■ Work instruction:
Give only a number in reply. It should be how many lines in the records contain the string "courses".

-------- Data supplied --------

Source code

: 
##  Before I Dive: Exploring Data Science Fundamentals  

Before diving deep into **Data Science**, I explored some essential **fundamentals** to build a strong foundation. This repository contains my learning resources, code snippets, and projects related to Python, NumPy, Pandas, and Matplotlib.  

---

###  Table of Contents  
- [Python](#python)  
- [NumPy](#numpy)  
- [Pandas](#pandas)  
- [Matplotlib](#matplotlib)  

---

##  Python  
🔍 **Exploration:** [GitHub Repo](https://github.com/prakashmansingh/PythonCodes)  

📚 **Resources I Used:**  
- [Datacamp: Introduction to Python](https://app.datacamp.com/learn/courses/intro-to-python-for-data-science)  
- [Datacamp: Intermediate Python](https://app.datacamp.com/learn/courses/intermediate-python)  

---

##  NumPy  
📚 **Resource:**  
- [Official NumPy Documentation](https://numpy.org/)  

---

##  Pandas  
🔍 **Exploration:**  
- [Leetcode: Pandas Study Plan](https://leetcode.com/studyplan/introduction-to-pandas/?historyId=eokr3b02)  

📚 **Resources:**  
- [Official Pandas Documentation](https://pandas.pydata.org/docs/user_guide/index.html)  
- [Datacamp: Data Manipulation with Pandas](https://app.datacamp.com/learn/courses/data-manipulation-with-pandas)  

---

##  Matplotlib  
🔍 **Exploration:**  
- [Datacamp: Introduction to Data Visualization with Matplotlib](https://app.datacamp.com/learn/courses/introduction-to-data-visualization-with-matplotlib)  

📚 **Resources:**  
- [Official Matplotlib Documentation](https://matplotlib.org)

--------
-------- Data supplied --------

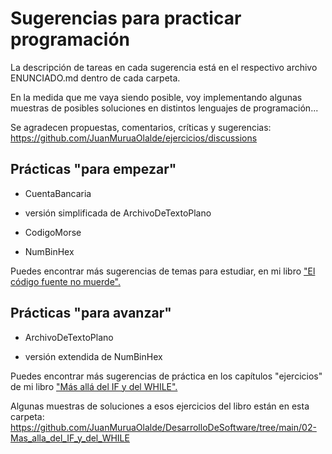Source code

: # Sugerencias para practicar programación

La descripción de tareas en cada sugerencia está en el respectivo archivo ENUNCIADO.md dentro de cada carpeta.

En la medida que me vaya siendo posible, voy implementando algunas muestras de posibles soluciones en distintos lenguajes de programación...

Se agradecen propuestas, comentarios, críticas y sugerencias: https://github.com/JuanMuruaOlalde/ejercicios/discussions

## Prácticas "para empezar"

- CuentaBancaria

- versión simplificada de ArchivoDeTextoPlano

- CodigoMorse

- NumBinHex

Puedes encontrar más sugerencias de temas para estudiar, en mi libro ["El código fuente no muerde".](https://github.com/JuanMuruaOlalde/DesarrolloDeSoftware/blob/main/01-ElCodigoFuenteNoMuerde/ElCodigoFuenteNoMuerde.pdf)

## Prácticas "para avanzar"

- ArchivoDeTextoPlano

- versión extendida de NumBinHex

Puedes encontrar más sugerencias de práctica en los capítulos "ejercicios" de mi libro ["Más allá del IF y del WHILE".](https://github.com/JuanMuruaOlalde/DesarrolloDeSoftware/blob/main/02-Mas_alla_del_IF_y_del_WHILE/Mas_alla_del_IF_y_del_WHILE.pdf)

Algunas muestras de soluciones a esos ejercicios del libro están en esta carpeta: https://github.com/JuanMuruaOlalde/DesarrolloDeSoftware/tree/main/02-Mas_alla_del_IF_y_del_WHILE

--------
-------- Data supplied --------

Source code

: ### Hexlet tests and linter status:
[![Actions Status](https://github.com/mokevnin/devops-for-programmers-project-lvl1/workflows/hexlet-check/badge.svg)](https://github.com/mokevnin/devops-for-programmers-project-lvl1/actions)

--------

■ Solution to this task:
4